Fue casi un año después de que empezase todo, cuando oí los primeros rumores. Al principio fueron retazos de conversaciones y algunos murmullos, captados fugazmente en la cafetería del hospital. Me enteré de qué se trataba, dos semanas después, gracias a mi amistad con el jefe del personal de limpieza.

–Tienes que prometerme que no se lo dirás a tus superiores –me pidió de forma enigmática.

– Puedes confiar en mí –le aseguré.

–Está bien –continuó–. Hay una mujer superviviente, la llaman “madre”.

–¿Cómo? –exclamé impresionado– ¡Si eso es cierto, pude ser la clave para comprender lo que ha pasado!

–Por eso no quería contártelo –me interrumpió, pidiéndome con un gesto de la mano que no llamase la atención–. Si las autoridades se enteran, le harán toda clase de pruebas y eso sería su fin.

–Pero debemos encontrarla y examinarla, puede que nos de las respuestas que necesitamos –insistí.

–Si quieres respuestas, ella te las dará en persona –me aseguró–. Puedo concertarte una entrevista.

Naturalmente, acepté la propuesta y una semana después fui conducido, con los ojos vendados, al encuentro de la misteriosa mujer. Tras unas horas de viaje, me quitaron la venda y me encontré en un lugar que parecía sacado de un libro de historia antigua. Se trataba de una perfecta recreación holográfica de un campo de trigo y maíz, en el que se adivinaba un sendero que terminaba en una pequeña cabaña de madera. Me interné por el camino hasta llegar a la casa y fue entonces cuando la vi.

Era una mujer de edad avanzada. Estaba sentada en una mecedora, mientras tejía con precisión algún tipo de prenda. Tras unas pequeñas gafas de montura plateada, que reconocí por mis libros de historia médica, se escondían unos pequeños ojos azules, rodeados de las marcas de los años y llenos de la sabiduría que da la edad. Sentí un nudo en la garganta al ver, en su rostro arrugado y pacífico, reflejadas todas las mujeres que habían pasado por mi vida y que había perdido tan cruelmente. En aquel momento comprendí por qué la llamaban “madre”.

–¡Ya estás aquí! –susurró con voz gastada, como si me conociera de toda la vida.

–¡Hola! –contesté estúpidamente.

–¿A qué has venido? –preguntó, indicándome con un gesto de su mano que me sentase a su lado.

–Necesito saber por qué está usted viva. Si consigo averiguarlo, quizá haya alguna manera de dar a la humanidad otra oportunidad –le expliqué.

-–¿Otra oportunidad? –preguntó– ¿Para qué?

–¿Cómo que para qué? –exclamé desconcertado.

–Vivir no es una meta en sí misma –respondió–. Sólo es un medio del que nos valemos para colmar los anhelos de nuestras almas. Mira a tu alrededor y dime ¿qué ves?

–Un holograma de un campo de maíz.

–Exacto –repuso–. Un holograma, pero no auténtico maíz o trigo cultivado con esfuerzo por las manos del hombre.

–Eliminamos la necesidad de cultivos, cuando se descubrió la síntesis de alimentos –le expliqué desconcertado.

–¡Claro! –exclamó– ¡Igual que eliminasteis los bosques y animales, cuando descubristeis que un ambiente esterilizado aumentaba la longevidad y disminuía las enfermedades, o igual que controlasteis el clima para crear una tierra a vuestra medida!

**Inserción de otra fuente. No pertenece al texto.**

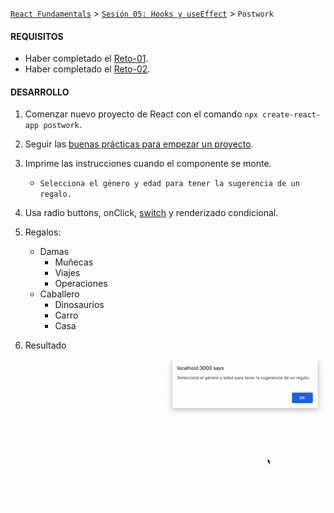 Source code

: [`React Fundamentals`](../../README.md) > [`Sesión 05: Hooks y useEffect`](../Readme.md) > `Postwork`

#### REQUISITOS
- Haber completado el [Reto-01](../Reto-01).
- Haber completado el [Reto-02](../Reto-02).

#### DESARROLLO

1. Comenzar nuevo proyecto de React con el comando `npx create-react-app postwork`.

2. Seguir las [buenas prácticas para empezar un proyecto](../../BuenasPracticas/EmpezandoProyectos/Readme.md).

3. Imprime las instrucciones cuando el componente se monte.
	- `Selecciona el género y edad para tener la sugerencia de un regalo.`

4. Usa radio buttons, onClick, [switch](https://www.w3schools.com/js/js_switch.asp) y renderizado condicional.

5. Regalos:
	- Damas
		- Muñecas
		- Viajes
		- Operaciones
	- Caballero
		- Dinosaurios
		- Carro
		- Casa

6. Resultado
<img src="./public/resultado.gif">
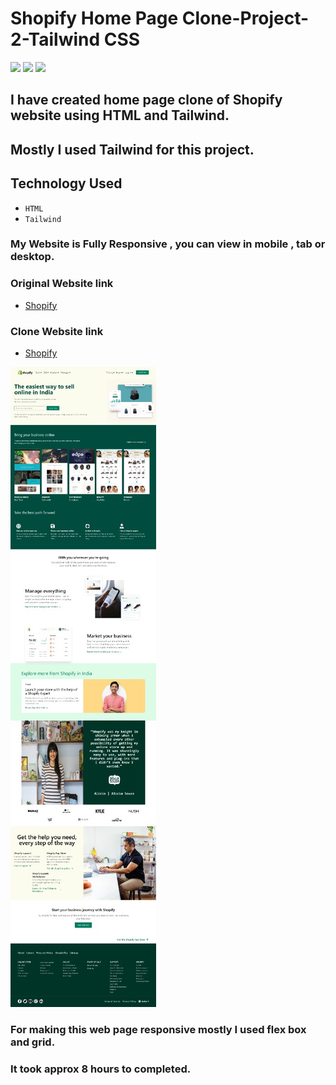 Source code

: # Shopify Home Page Clone-Project-2-Tailwind CSS

![](https://img.shields.io/badge/Project-02-red)
![](https://img.shields.io/badge/HTML-5-orange)
![](https://img.shields.io/badge/Tailwind-CSS-blue)

## I have created home page clone of Shopify website using HTML and Tailwind.
## Mostly I used Tailwind for this project.

## Technology Used
  - ` HTML `
  - ` Tailwind `

### My Website is Fully Responsive , you can view in mobile , tab or desktop.

 ### Original Website link
   - [Shopify](https://www.shopify.in/)
    
 ### Clone Website link
   - [Shopify](https://shopify-home-page-clone.netlify.app/)

![Picture of my Project ](./images/web-page.jpg)


### For making this web page responsive mostly I used flex box and grid.

### It took approx 8 hours to completed.

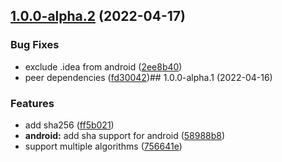 

## [1.0.0-alpha.2](https://github.com/mfellner/react-native-fast-create-hash/compare/1.0.0-alpha.1...1.0.0-alpha.2) (2022-04-17)


### Bug Fixes

* exclude .idea from android ([2ee8b40](https://github.com/mfellner/react-native-fast-create-hash/commit/2ee8b40d5c00ad7c6cd71bff83f0805ddefafc11))
* peer dependencies ([fd30042](https://github.com/mfellner/react-native-fast-create-hash/commit/fd30042ee6c11a0c18d24af1383c76ae05ddc86a))## 1.0.0-alpha.1 (2022-04-16)


### Features

* add sha256 ([ff5b021](https://github.com/mfellner/react-native-fast-create-hash/commit/ff5b02148a22987351c3fd56a010c3a4bac2d959))
* **android:** add sha support for android ([58988b8](https://github.com/mfellner/react-native-fast-create-hash/commit/58988b89d8ebac4dd6dc1e04389bf03dfdcf30b8))
* support multiple algorithms ([756641e](https://github.com/mfellner/react-native-fast-create-hash/commit/756641e14ce46534964eb32eae0a74666240da94)) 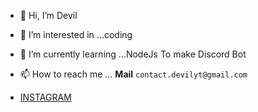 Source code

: - 👋 Hi, I’m Devil
- 👀 I’m interested in ...coding
- 🌱 I’m currently learning ...NodeJs To make Discord Bot
- 📫 How to reach me ... **Mail** `contact.devilyt@gmail.com`

- [INSTAGRAM](https://www.instagram.com/devil_x_playz/)
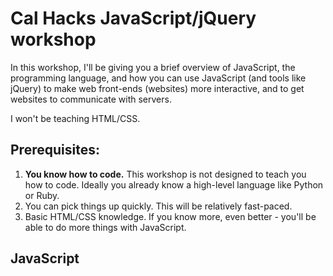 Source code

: # Cal Hacks JavaScript/jQuery workshop

In this workshop, I'll be giving you a brief overview of JavaScript, the programming language, and how you can use JavaScript (and tools like jQuery) to make web front-ends (websites) more interactive, and to get websites to communicate with servers.

I won't be teaching HTML/CSS.

## Prerequisites:

1. **You know how to code.** This workshop is not designed to teach you how to code. Ideally you already know a high-level language like Python or Ruby.
2. You can pick things up quickly. This will be relatively fast-paced.
3. Basic HTML/CSS knowledge. If you know more, even better - you'll be able to do more things with JavaScript.

## JavaScript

–¿Y qué hay de malo en ello? Hemos desterrado el sufrimiento y traído la paz y el bienestar al ser humano. Además, existen recreaciones, como ésta, que permiten experimentar el mundo natural.

–Con la naturaleza reducida un mero escenario sin alma, las emociones controladas, la sociedad estructurada con precisión y la ciencia convertida en un corsé con el que moldear el mundo, habéis privado al espíritu humano de sus ansias de superarse –replicó emocionada– ¿Cuánto tiempo hace que nadie pinta un cuadro emotivo, cincela una escultura sugerente o escribe un novela de amor?

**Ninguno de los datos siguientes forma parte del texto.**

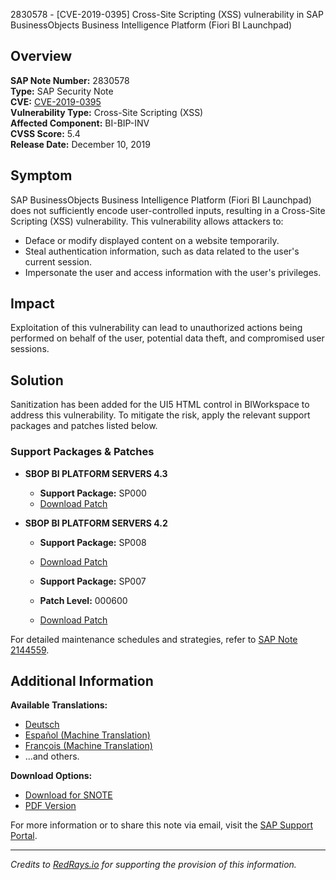 2830578 - [CVE-2019-0395] Cross-Site Scripting (XSS) vulnerability in SAP BusinessObjects Business Intelligence Platform (Fiori BI Launchpad)

## Overview

**SAP Note Number:** 2830578  
**Type:** SAP Security Note  
**CVE:** [CVE-2019-0395](https://cve.mitre.org/cgi-bin/cvename.cgi?name=CVE-2019-0395)  
**Vulnerability Type:** Cross-Site Scripting (XSS)  
**Affected Component:** BI-BIP-INV  
**CVSS Score:** 5.4  
**Release Date:** December 10, 2019

## Symptom

SAP BusinessObjects Business Intelligence Platform (Fiori BI Launchpad) does not sufficiently encode user-controlled inputs, resulting in a Cross-Site Scripting (XSS) vulnerability. This vulnerability allows attackers to:

- Deface or modify displayed content on a website temporarily.
- Steal authentication information, such as data related to the user's current session.
- Impersonate the user and access information with the user's privileges.

## Impact

Exploitation of this vulnerability can lead to unauthorized actions being performed on behalf of the user, potential data theft, and compromised user sessions.

## Solution

Sanitization has been added for the UI5 HTML control in BIWorkspace to address this vulnerability. To mitigate the risk, apply the relevant support packages and patches listed below.

### Support Packages & Patches

- **SBOP BI PLATFORM SERVERS 4.3**
  - **Support Package:** SP000
  - [Download Patch](https://me.sap.com/softwarecenter/template/products/_APP=00200682500000001943&_EVENT=DISPHIER&HEADER=Y&FUNCTIONBAR=N&EVENT=TREE&NE=NAVIGATE&ENR=73555000100200006622&V=MAINT)
  
- **SBOP BI PLATFORM SERVERS 4.2**
  - **Support Package:** SP008
  - [Download Patch](https://me.sap.com/softwarecenter/template/products/_APP=00200682500000001943&_EVENT=DISPHIER&HEADER=Y&FUNCTIONBAR=N&EVENT=TREE&NE=NAVIGATE&ENR=73555000100200001041&V=MAINT)
  
  - **Support Package:** SP007
  - **Patch Level:** 000600
  - [Download Patch](https://me.sap.com/softwarecenter/template/products/_APP=00200682500000001943&_EVENT=DISPHIER&HEADER=Y&FUNCTIONBAR=N&EVENT=TREE&NE=NAVIGATE&ENR=73555000100200001041&V=MAINT)

For detailed maintenance schedules and strategies, refer to [SAP Note 2144559](https://me.sap.com/notes/2144559).

## Additional Information

**Available Translations:**
- [Deutsch](https://me.sap.com/notes/0002830578/D)
- [Español (Machine Translation)](https://me.sap.com/notes/0002830578/S)
- [François (Machine Translation)](https://me.sap.com/notes/0002830578/F)
- ...and others.

**Download Options:**
- [Download for SNOTE](https://notesdownloads.sap.com/note/0040000002223502019)
- [PDF Version](https://userapps.support.sap.com/sap/support/sfm/notes/print/0002830578?language=en-US&token=85D4A585C38FB4E71F6B7A1F9D9D7429)

For more information or to share this note via email, visit the [SAP Support Portal](https://me.sap.com/).

---

*Credits to [RedRays.io](https://redrays.io) for supporting the provision of this information.*
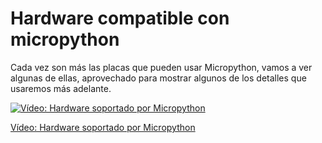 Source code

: # Hardware compatible con micropython

Cada vez son más las placas que pueden usar Micropython, vamos a ver algunas de ellas, aprovechado para mostrar algunos de los detalles que usaremos más adelante.


[![Vídeo: Hardware soportado por Micropython](https://img.youtube.com/vi/71iY2yi2TBU/0.jpg)](https://drive.google.com/file/d/1NnQLQKjA91vvCVVEq0fFnuUqCEhDqgMq/view?usp=sharing)

[Vídeo: Hardware soportado por Micropython](https://drive.google.com/file/d/1NnQLQKjA91vvCVVEq0fFnuUqCEhDqgMq/view?usp=sharing)

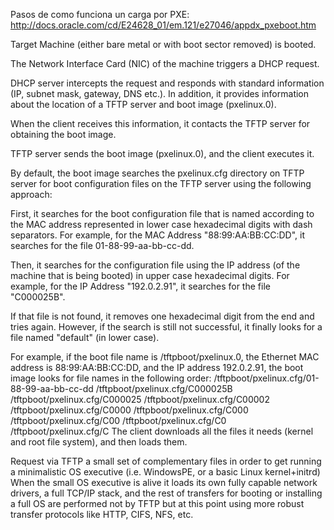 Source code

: Pasos de como funciona un carga por PXE: http://docs.oracle.com/cd/E24628_01/em.121/e27046/appdx_pxeboot.htm

Target Machine (either bare metal or with boot sector removed) is booted.

The Network Interface Card (NIC) of the machine triggers a DHCP request.

DHCP server intercepts the request and responds with standard information (IP, subnet mask, gateway, DNS etc.). In addition, it provides information about the location of a TFTP server and boot image (pxelinux.0).

When the client receives this information, it contacts the TFTP server for obtaining the boot image.

TFTP server sends the boot image (pxelinux.0), and the client executes it.

By default, the boot image searches the pxelinux.cfg directory on TFTP server for boot configuration files on the TFTP server using the following approach:

First, it searches for the boot configuration file that is named according to the MAC address represented in lower case hexadecimal digits with dash separators. For example, for the MAC Address "88:99:AA:BB:CC:DD", it searches for the file 01-88-99-aa-bb-cc-dd.

Then, it searches for the configuration file using the IP address (of the machine that is being booted) in upper case hexadecimal digits. For example, for the IP Address "192.0.2.91", it searches for the file "C000025B".

If that file is not found, it removes one hexadecimal digit from the end and tries again. However, if the search is still not successful, it finally looks for a file named "default" (in lower case).

For example, if the boot file name is /tftpboot/pxelinux.0, the Ethernet MAC address is 88:99:AA:BB:CC:DD, and the IP address 192.0.2.91, the boot image looks for file names in the following order:
/tftpboot/pxelinux.cfg/01-88-99-aa-bb-cc-dd
/tftpboot/pxelinux.cfg/C000025B
/tftpboot/pxelinux.cfg/C000025
/tftpboot/pxelinux.cfg/C00002
/tftpboot/pxelinux.cfg/C0000
/tftpboot/pxelinux.cfg/C000
/tftpboot/pxelinux.cfg/C00
/tftpboot/pxelinux.cfg/C0
/tftpboot/pxelinux.cfg/C
The client downloads all the files it needs (kernel and root file system), and then loads them.

Request via TFTP a small set of complementary files in order to get running a minimalistic OS executive (i.e. WindowsPE, or a basic Linux kernel+initrd)
When the small OS executive is alive it loads its own fully capable network drivers, a full TCP/IP stack, and the rest of transfers for booting or installing a full OS are performed not by TFTP but at this point using more robust transfer protocols like HTTP, CIFS, NFS, etc.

–No lo entiendo –repuse con sinceridad– ¿Qué tiene que ver todo esto con lo muerte de las mujeres?

–Las mujeres no han muerto, es el mundo el que está muerto desde hace años. Lo único que ha ocurrido, es que el espíritu de la mujer ha sido el primero en darse cuenta de que ya no había anhelos por los que luchar.

–Y usted, ¿por qué no ha muerto también?

–Yo siempre fui una rebelde –exclamó, echándose a reír.

Aquel día volví a casa y miré a mi alrededor con ojos distintos, hasta que el sueño empezó a vencerme, a mí y al resto de los hombres.